See, e.g., Van Houten v. State, 46 N.J.L. 16, 17 (1884) (defining place as “public place” for purposes of indecent exposure statute where accused conduct could be seen by public); State v. Sousa, 201 A.2d 664, 665 (Conn. Cir. Ct. 1964) (indecent exposure statute properly applied, despite fact that the conduct occurred within the defendant’s apartment, where it was plainly visible to others on the outside); Byous v. State, 121 Ga. App. 654, 175 S.E.2d 106 (1970) (rejecting argument that conduct occunlng within private residence did not fall within statute and affirming conviction where defendant was viewed through a picture window in the front of his home as he dropped his bathrobe and stood naked fondling his genitals, and where such conduct was in view of passersby in the street; holding act was done in public or in public view where likely to be viewed or actually viewed by members of public casually passing by); People v.

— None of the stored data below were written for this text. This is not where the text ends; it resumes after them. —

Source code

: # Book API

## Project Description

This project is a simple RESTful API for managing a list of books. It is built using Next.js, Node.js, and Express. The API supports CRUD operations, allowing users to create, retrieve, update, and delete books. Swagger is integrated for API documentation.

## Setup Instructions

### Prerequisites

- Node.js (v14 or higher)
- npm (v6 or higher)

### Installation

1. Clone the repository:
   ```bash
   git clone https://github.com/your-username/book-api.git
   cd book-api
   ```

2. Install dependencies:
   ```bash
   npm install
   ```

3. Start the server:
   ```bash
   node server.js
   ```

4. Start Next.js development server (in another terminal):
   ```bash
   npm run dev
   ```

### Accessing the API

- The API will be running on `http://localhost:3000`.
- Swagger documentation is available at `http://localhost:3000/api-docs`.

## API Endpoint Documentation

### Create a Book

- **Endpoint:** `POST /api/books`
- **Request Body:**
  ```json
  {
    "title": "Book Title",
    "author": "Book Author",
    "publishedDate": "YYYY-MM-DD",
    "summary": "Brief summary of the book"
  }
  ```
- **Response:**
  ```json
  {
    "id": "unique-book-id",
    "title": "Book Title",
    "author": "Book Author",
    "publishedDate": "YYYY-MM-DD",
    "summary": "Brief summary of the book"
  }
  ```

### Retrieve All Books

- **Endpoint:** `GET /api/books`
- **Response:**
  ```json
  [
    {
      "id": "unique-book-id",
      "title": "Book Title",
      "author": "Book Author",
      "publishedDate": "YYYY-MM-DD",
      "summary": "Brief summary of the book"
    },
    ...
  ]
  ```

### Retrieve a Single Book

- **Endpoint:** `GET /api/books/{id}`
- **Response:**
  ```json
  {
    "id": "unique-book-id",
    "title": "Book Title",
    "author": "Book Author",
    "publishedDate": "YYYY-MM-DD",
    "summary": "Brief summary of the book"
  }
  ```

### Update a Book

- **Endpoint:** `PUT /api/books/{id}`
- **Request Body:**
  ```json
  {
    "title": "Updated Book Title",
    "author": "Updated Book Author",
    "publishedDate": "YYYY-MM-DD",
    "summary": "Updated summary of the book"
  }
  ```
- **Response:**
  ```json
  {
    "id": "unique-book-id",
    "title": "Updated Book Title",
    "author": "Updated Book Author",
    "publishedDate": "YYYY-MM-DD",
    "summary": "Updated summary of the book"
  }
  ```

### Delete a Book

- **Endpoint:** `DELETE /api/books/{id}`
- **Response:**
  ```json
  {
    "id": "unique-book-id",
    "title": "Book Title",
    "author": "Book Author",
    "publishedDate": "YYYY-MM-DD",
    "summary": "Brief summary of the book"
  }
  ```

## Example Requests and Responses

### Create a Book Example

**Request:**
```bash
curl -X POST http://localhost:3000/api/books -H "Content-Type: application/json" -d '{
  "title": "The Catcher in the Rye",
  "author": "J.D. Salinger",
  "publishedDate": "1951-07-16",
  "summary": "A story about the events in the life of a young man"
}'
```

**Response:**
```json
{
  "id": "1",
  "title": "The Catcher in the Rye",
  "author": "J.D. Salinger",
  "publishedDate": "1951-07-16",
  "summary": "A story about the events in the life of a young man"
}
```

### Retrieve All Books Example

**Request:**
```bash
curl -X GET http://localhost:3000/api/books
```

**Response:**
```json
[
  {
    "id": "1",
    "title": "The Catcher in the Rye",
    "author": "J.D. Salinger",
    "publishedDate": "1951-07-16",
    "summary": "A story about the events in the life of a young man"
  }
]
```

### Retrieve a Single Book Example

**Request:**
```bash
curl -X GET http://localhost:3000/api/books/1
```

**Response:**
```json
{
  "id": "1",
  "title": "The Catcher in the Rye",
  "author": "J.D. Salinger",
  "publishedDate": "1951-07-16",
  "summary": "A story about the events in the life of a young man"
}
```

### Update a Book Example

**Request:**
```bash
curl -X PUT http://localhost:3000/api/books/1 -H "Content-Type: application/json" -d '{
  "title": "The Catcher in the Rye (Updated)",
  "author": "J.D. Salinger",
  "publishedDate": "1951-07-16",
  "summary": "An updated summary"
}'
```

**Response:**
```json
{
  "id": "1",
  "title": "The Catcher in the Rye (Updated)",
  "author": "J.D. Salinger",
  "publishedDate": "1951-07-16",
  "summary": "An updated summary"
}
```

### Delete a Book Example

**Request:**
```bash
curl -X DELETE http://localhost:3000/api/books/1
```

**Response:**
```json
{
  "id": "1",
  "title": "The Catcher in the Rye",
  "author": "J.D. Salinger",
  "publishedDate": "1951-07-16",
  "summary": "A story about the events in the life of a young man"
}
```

Legel, 24 Ill. App. 3d 554, 321 N.E.2d 164 (2d Dist. 1974) (holding that the indecency statute was violated where defendant exposed himself in the lighted dining room of his own residence, which had a large window, and could be clearly observed from a neighboring house through the sliding glass doors of the man’s house and where a reasonable person in the position of the defendant would expect his conduct to be viewed by others); Collins v. State, 191 Ga. App. 289, 381 S.E.2d 430 (1989) (affirming conviction where defendant, sunning virtually nude on his back porch, could be viewed by others at least sixty-nine feet away); State v. Alio, 510 So. 2d 14 (La. Ct. App. 5th Cir. 1987), writ denied, 514 So. 2d 1174 (La. 1987) (affirming conviction where nude defendant in his backyard could be easily viewed through an open gate); Davison v. State, 1955 OK CR 32, 281 P.2d 196, 197-99 (1955) (affirming conviction where indecency occurred in private garage, but in sight of passersby); Hester v. State, 164 Ga. App. 871, 298 S.E.2d 292 (1982) (affirming conviction, despite fact that lewd conduct occurred within a private residence, where it was done in front of window in view of passersby).

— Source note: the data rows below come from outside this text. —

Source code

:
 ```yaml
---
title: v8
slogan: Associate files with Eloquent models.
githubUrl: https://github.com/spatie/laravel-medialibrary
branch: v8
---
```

The statute in question prohibits one from making “any other exhibition of himself to public view or to the view of any number of persons, such as is offensive to decency____”14 V.I.C. § 1022(a)(1).
Meyers alludes that the statute is vague because it does not define the term “offensive to decency.” (App. Br. 17.) However, this term is of ordinary meaning. See United States v. E. T. Dupont De Nemours & Co., 432 F.3d 161, 171 (3d Cir. 2005) (undefined statutory terms are to be construed according to their “ordinary and natural meaning”) (citing United States v. Alvarez-Sanchez, 511 U.S. 350, 357, 114 S. Ct. 1599, 128 L. Ed. 2d 319 (1994)). “Offensive” refers to that which is “disagreeable to the senses ... [or] [cjausing anger, resentment, displeasure, or affront.” Webster’s Second New College Dictionary 759 (2001). “Decency” connotes conduct “[c]onform[ing] to accepted standards of propriety or modesty.” Id. at 292. These common meanings are further reflected in the common law construction of “indecent exposure” laws to extend to conduct that offends well-established societal mores. See, e.g., Barnes v. Glen Theatre, Inc., 501 U.S. 560, 567-69, 111 S. Ct. 2456, 115 L. Ed. 2d 504 (1991) (noting that public indecency statutes “reflect moral disapproval of people appearing in the nude among strangers in public places” and were designed to protect morals and public order); see also Hallmark Productions v. Mosley, 190 F.2d 904, 910 (8th Cir. 1951) (“The term obscene and indecent exhibition of the person has been construed to mean an exposure of those parts of the person which are commonly considered as private and which custom and decency require should be covered and kept concealed from public sight...”) (internal citations omitted).
Given these commonly understood statutory terms, the Virgin Islands indecent exposure statute put Meyers on notice that moving about his unenclosed backyard unclothed, in unobstructed view of neighbor and passerby alike, would subject him to punishment under section 14 V.I.C. § 1022(a)(1).